# [TASK]
When the line containing "Some examples of" is found in the data below, copy it and each line after it through the line containing "h) := \nonumber \\", exactly and with no others.

# [RECORD EXCERPTS]
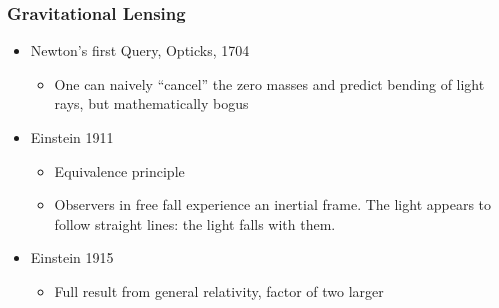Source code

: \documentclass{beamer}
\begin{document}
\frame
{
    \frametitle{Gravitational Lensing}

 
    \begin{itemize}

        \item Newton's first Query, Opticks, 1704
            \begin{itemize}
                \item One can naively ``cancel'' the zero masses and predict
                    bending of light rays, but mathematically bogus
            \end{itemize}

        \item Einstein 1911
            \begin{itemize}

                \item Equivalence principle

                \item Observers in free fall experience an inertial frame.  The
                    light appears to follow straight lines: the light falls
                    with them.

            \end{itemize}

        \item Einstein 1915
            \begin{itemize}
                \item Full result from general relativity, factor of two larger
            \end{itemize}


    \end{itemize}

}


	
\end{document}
---
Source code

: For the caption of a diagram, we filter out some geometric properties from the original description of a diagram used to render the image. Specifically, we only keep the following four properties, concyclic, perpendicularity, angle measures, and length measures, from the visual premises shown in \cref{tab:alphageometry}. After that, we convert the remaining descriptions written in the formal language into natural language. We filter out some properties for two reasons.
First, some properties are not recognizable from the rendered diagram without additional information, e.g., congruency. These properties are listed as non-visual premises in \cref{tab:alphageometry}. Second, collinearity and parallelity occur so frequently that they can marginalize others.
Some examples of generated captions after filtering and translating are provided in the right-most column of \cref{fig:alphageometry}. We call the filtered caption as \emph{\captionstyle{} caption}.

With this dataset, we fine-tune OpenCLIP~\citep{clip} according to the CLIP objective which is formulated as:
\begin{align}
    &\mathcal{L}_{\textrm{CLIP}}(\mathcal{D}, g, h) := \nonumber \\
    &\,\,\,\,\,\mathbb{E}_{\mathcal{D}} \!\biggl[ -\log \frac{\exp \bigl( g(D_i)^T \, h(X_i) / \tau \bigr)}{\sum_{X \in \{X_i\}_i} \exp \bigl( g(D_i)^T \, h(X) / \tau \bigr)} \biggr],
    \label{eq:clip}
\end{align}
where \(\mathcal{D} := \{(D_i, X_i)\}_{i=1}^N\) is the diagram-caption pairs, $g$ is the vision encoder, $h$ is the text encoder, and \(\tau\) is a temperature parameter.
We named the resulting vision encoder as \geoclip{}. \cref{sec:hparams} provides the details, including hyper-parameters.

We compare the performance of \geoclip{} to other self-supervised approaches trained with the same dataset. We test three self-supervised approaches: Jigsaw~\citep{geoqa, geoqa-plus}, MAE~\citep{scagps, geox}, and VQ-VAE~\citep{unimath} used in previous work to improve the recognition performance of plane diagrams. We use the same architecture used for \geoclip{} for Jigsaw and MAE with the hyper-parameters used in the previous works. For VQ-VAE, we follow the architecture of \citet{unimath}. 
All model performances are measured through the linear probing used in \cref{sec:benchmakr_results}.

# [RESULT OF THIS EXERCISE]
Some examples of generated captions after filtering and translating are provided in the right-most column of \cref{fig:alphageometry}. We call the filtered caption as \emph{\captionstyle{} caption}.

With this dataset, we fine-tune OpenCLIP~\citep{clip} according to the CLIP objective which is formulated as:
\begin{align}
    &\mathcal{L}_{\textrm{CLIP}}(\mathcal{D}, g, h) := \nonumber \\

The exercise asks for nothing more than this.